As the kimono has another name, gofuku (literally "clothes of Wu") , the earliest kimonos were heavily influenced by traditional Han Chinese clothing, known today as hanfu (kanfuku in Japanese), through Japanese embassies to China which resulted in extensive Chinese culture adoptions by Japan, as early as the 5th century. It was during the 8th century, however, that Chinese fashions came into style among the Japanese and the overlapping collar became particularly a women's fashion.

During Japan's Heian period (794-1192), the kimono became increasingly stylized, though one still wore a half-apron, called a mo, over it. During the Muromachi age (1392-1573), the Kosode, a single kimono formerly considered underwear, began to be worn without the hakama (trousers, divided skirt) over it, and thus began to be held closed by an obi (a belt). During the Edo period (1603-1867), the sleeves began to grow in length, especially among unmarried women, and the Obi became wider, with various styles of tying coming into fashion. Since then, the basic shape of both the men's and women's kimono has remained essentially unchanged. kimonos made with exceptional skill from fine materials have been regarded as great works of art.
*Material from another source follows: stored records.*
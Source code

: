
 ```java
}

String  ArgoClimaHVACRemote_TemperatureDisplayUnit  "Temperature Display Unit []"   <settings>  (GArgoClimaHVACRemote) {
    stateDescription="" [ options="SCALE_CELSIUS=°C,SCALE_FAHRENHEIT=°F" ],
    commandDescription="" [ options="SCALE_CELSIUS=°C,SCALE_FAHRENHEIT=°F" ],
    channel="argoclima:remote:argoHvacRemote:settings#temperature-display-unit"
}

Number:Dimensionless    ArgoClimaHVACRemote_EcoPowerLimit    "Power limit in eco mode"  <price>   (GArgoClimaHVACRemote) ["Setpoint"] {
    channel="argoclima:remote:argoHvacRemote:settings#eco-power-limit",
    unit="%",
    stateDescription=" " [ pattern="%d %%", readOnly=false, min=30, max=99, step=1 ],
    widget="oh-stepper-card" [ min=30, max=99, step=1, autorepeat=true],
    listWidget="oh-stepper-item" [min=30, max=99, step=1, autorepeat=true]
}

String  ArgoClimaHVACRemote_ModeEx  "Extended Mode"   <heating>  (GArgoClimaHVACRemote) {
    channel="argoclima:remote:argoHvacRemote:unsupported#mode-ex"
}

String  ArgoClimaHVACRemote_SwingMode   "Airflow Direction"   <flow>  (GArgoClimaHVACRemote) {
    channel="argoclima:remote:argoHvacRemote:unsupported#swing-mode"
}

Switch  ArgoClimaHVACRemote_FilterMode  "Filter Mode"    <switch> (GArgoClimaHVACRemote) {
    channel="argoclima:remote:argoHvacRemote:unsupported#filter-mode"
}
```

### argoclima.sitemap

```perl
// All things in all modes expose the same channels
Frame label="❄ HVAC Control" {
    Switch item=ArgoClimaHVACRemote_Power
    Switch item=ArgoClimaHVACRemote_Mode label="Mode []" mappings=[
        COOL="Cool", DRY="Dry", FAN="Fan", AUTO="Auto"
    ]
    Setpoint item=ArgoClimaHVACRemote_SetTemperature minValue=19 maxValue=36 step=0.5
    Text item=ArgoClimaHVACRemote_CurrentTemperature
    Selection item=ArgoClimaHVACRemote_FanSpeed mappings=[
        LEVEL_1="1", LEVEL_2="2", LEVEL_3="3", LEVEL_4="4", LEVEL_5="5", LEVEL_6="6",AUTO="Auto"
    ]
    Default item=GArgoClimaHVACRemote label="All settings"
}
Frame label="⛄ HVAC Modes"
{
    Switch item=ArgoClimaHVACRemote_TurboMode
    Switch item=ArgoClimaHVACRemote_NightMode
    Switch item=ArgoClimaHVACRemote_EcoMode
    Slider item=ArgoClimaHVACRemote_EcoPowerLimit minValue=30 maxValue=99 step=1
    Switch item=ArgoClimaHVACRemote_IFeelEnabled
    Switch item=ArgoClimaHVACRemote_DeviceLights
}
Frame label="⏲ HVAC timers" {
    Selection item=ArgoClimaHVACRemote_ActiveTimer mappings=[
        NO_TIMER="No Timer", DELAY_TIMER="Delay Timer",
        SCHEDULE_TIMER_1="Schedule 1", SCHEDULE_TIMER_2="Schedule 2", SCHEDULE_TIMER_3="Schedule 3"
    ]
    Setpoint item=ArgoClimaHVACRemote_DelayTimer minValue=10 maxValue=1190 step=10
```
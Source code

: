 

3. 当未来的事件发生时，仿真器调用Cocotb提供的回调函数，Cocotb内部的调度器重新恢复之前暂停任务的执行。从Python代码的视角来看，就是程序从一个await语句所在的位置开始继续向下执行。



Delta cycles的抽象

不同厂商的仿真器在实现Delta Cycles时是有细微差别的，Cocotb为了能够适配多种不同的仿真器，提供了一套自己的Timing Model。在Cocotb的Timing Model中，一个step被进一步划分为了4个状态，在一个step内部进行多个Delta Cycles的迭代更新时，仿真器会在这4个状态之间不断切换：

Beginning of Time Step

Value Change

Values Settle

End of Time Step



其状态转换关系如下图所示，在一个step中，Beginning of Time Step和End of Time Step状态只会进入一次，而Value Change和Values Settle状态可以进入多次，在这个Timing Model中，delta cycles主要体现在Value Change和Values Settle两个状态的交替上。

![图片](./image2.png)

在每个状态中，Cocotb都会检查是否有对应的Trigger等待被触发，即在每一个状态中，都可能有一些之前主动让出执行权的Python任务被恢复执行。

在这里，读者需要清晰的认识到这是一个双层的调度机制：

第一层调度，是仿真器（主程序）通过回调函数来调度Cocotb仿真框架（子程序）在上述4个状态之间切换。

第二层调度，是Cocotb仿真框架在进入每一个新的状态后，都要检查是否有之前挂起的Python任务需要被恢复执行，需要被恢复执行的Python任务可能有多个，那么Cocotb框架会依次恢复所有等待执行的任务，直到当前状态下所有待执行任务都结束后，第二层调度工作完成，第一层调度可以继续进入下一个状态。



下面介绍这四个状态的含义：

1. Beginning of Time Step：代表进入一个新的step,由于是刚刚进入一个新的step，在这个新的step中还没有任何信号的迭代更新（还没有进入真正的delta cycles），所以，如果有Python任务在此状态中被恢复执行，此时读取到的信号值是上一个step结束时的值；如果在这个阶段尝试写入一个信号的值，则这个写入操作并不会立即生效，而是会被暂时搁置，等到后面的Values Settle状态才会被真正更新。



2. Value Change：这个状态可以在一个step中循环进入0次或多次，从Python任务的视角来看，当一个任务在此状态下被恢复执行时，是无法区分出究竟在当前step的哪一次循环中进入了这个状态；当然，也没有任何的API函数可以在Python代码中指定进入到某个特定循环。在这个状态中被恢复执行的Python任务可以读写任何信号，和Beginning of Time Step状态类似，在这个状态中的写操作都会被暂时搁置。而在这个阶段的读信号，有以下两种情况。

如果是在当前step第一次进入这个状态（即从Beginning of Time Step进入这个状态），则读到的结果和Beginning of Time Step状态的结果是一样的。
Between 1920 and 1930 the sailor outfit replaced the undivided hakama in school uniforms for girls. The 1932 fire at Shirokiya's Nihombashi store is said to have been the catalyst for the decline in kimonos as everyday wear.






The formal kimono was replaced by the more convenient Western clothes and Yukata as everyday wear. After an edict by Emperor Meiji, police, railroad men and teachers moved to Western clothes. The Western clothes became the army and school uniform for boys. After the 1923 Great Kant earthquake, kimono wearers often became victims of robbery because they could not run very fast due to the restricting nature of the kimono on the body and geta slippers. The Tokyo Women's & Children's Wear Manufacturers' Association promoted Western clothes.


Japanese women did not wear panties and several women refused to jump into safety nets because they were ashamed of being seen from below. (It is, however, suggested, that this is an urban myth.) The national uniform, Kokumin-fuku, a type of Western clothes, was mandated for males in 1940. Today most people wear Western clothes and wear the cooler and more comfortable yukata for special occasions.